Il y a quelques jours Alexandre Adler, dans Le Figaro, parlait de la fin de l'époque Delors. Une fois n'est pas coutûme, je pense que son analyse était assez juste. Selon lui, Jacques Delors a été la figure politique française la plus déterminante de ces trente-cinq dernières années. Depuis la Nouvelle Société de Chaban, dont il était un des conseillers, jusqu'à l'élaboration de cette constitution européenne, en passant par les Assises du socialisme de 1974 qui ont vu la deuxième gauche rejoindre le PS mitterrandien, le tournant de 1983 évoqué plus haut, et bien sûr ses dix ans passés à la tête de la Commission européenne, les positions très centristes (à mi-chemin de la social-démocratie et de la démocratie chrétienne) de Jacques Delors ont imprimé leurs marques à la politique française aussi bien à gauche qu'à droite. Les grandes orientations de politique économique et l'engagement européen de la France n'ont jamais été contestées (si ce n'est à la marge) par les partis de gouvernement, quelque soit la majorité au pouvoir. Cela ne signifie pas que la droite et la gauche aient mené la même politique, loin de là, mais il y avait une sorte de consensus d'une bonne partie de la population sur la justesse de la voie choisie, assez médiane politiquement, de plus en plus éloignée des grandes idéologies. C'est ce consensus qui vole aujourd'hui en éclat.

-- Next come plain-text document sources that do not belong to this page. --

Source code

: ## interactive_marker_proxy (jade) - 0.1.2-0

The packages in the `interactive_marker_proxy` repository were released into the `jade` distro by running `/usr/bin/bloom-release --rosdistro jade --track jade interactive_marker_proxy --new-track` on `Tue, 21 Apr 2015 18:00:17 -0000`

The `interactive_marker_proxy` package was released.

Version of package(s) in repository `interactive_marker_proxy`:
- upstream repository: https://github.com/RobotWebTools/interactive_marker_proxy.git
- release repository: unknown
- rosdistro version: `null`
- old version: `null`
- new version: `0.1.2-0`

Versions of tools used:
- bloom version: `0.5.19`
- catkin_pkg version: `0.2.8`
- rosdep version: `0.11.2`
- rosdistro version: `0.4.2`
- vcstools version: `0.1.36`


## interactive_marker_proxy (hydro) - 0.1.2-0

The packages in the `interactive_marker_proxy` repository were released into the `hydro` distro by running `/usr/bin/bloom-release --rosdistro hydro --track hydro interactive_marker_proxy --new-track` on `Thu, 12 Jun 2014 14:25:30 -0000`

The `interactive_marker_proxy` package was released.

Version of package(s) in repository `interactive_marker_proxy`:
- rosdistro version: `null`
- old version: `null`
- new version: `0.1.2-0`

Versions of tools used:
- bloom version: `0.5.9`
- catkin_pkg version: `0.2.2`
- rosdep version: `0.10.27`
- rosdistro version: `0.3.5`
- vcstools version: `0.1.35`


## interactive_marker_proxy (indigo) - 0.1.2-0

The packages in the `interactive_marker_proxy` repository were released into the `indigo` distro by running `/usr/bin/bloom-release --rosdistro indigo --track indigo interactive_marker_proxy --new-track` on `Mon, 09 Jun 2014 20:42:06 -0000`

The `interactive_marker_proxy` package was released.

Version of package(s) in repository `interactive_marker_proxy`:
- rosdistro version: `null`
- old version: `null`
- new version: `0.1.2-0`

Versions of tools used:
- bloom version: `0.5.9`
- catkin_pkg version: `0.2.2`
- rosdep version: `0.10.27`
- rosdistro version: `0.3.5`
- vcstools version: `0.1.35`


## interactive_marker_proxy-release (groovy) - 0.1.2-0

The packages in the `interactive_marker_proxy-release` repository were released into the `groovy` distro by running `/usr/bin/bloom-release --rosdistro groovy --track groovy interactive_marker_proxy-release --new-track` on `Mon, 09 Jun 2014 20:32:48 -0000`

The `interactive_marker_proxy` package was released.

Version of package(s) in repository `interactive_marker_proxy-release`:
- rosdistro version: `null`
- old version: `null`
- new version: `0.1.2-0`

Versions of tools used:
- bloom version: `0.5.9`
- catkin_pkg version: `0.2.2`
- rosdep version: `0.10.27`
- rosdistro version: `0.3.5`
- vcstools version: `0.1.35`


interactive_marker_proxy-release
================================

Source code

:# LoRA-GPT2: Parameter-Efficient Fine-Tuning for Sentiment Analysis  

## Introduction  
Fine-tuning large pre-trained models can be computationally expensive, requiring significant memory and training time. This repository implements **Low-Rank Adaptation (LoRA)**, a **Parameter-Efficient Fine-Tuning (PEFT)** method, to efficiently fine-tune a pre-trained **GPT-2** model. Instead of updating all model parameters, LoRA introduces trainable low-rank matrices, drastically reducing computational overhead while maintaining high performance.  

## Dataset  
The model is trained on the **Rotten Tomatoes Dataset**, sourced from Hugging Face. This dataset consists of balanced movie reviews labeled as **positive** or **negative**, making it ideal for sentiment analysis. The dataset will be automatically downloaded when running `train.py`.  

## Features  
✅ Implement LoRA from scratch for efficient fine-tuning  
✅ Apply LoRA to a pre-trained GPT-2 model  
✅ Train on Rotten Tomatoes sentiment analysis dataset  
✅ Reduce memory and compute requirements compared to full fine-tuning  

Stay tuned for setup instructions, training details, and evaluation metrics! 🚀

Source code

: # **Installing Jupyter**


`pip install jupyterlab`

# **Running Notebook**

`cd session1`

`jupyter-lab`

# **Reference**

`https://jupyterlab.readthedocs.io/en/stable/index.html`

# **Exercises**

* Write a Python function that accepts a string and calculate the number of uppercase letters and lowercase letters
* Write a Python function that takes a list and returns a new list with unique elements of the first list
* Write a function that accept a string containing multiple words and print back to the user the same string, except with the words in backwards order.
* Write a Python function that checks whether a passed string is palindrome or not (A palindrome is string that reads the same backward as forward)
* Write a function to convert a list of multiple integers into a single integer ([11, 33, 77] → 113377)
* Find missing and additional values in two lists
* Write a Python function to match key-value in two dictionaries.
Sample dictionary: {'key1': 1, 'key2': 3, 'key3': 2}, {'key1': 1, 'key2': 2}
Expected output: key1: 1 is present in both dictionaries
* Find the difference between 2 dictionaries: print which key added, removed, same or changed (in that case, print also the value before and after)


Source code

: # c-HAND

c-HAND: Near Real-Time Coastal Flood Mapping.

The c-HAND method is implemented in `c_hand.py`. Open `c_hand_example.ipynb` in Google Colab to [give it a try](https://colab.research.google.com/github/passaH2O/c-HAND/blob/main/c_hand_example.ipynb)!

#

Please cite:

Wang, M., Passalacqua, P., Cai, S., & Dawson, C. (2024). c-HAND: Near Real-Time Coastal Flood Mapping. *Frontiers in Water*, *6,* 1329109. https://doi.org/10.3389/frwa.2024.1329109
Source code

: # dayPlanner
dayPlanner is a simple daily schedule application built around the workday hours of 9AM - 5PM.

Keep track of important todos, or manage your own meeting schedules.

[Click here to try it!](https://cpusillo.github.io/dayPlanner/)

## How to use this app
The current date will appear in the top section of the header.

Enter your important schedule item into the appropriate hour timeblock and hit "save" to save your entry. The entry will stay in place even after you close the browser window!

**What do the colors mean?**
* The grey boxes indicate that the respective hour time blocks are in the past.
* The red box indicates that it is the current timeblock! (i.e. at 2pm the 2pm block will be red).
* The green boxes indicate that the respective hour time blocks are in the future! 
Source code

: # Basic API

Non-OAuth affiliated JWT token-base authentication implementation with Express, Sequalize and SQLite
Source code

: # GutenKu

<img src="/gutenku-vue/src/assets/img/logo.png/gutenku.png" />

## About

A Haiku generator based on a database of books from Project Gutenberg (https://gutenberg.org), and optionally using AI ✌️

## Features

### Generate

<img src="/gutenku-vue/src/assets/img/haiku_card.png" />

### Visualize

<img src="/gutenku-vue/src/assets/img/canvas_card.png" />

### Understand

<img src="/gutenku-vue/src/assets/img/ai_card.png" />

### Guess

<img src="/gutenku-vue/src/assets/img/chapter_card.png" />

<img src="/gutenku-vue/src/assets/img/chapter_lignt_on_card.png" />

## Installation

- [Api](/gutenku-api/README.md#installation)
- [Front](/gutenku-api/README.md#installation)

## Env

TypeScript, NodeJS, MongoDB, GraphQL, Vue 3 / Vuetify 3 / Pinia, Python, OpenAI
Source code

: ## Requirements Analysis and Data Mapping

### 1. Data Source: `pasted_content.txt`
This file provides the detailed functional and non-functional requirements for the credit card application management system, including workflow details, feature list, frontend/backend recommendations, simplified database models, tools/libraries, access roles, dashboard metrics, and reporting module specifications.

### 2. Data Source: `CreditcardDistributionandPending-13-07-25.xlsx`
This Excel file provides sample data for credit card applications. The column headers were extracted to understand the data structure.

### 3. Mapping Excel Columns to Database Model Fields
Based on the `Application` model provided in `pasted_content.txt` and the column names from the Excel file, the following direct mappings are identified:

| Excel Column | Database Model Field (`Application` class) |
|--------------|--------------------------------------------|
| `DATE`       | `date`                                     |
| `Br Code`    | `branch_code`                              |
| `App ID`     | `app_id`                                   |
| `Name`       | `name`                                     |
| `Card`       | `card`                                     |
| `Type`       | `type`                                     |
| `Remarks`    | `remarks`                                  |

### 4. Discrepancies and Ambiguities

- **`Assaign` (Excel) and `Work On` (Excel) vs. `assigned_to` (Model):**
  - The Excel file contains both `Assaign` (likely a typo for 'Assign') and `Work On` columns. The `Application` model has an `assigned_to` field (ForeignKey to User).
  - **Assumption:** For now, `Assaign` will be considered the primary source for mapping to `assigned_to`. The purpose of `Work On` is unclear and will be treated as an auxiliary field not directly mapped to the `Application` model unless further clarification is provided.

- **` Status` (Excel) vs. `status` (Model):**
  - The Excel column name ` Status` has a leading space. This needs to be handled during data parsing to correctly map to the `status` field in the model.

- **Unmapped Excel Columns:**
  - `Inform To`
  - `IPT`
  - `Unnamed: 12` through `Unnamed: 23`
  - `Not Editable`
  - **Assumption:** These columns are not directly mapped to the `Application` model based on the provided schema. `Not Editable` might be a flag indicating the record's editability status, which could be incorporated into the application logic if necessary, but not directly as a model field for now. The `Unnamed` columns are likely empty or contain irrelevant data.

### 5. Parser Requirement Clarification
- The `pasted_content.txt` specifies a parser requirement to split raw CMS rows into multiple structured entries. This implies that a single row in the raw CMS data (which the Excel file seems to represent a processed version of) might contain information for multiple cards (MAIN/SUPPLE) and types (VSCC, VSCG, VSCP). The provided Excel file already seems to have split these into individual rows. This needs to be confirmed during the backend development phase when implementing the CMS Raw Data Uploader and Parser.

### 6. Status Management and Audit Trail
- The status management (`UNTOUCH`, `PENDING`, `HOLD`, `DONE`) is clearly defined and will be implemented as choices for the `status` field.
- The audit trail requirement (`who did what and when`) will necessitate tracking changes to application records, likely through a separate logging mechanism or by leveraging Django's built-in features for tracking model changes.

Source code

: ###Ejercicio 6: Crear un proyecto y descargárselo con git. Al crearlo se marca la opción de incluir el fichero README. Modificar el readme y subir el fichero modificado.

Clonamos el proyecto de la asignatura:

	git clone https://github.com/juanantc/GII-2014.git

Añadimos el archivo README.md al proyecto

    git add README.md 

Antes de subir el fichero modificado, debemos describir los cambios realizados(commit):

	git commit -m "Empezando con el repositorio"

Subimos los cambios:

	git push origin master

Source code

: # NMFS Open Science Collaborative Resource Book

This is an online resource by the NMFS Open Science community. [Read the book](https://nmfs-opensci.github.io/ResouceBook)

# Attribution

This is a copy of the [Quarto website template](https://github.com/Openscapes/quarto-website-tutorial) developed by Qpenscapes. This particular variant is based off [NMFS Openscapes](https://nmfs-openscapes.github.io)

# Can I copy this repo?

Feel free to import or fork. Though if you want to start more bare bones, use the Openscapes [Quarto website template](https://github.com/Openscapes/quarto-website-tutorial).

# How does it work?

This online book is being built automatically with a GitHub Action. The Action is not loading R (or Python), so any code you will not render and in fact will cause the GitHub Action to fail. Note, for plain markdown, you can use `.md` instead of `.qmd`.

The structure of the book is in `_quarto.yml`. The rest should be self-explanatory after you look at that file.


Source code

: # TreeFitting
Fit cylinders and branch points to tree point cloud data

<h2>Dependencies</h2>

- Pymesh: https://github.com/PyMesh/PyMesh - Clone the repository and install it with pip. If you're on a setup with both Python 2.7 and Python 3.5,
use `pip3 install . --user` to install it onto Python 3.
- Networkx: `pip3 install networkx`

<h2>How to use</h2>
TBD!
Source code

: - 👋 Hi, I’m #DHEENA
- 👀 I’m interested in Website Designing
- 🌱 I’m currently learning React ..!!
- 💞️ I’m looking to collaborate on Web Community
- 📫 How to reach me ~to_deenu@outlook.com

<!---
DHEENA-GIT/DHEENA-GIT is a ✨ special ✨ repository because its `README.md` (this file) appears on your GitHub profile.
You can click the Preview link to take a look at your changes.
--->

Je ne sais pas si c'est ce que les électeurs ont voulu signifier (la coupure entre milieux populaires et milieux favorisés est quand même assez parlante), mais c'est en tout cas la leçon que semblent en tirer les principaux leaders politiques qui préparent l'après-Chirac. Nicolas Sarkozy souhaite clairement incarner une droite fière de son conservatisme politique et de son libéralisme économique, qui veut réformer le système social français. Les tenants du non de gauche (du PS à la LCR en passant par le PCF) semblent d'accord sur la nécessité de constuire une alternative (et pas uniquement une alternance) au libéralisme, pour sortir du "piège centriste" qui les pousse à perdre les élections (c'est leur analyse du 21 avril, il me semble).
Si l'évolution à droite semble assez claire (Sarkozy enterre définitivement le chiraquisme, perçu comme de centre-gauche chez beaucoup de nos voisins), à gauche il est un peu plus difficile de déterminer quelles formes exactes vont prendre les nouvelles orientations que l'on préssent pourtant déjà. Le scénario traditionnel (discours dur dans l'opposition, pragmatisme au pouvoir) reste à mon sens le plus probable. Cependant, l'affirmation d'un vaste mouvement assez uni sur le fond qui va de la LCR à une majorité du PS, en passant par les communistes, une majorité de Verts, et les derniers chevènementistes, peut remettre en cause l'organisation même de la gauche française. L'évènement le plus emblématique de la campagne aura été pour moi le succès des thèses défendues par Attac. Ils ont réussi à transformer en partie ce scrutin en un vote pour ou contre le libéralisme (sans qu'on sache d'ailleurs très bien ce que ce terme recouvre exactement). Et une bonne partie des "ouistes" c'est laissée piéger en reprenant à son compte ce thème, qui ne me semblait pourtant pas au coeur du sujet personnellement. En tout cas, l'effervescence née à gauche autour du rejet du libéralisme promet des semaines et des mois à venir assez mouvementés de ce côté là de l'échiquier politique.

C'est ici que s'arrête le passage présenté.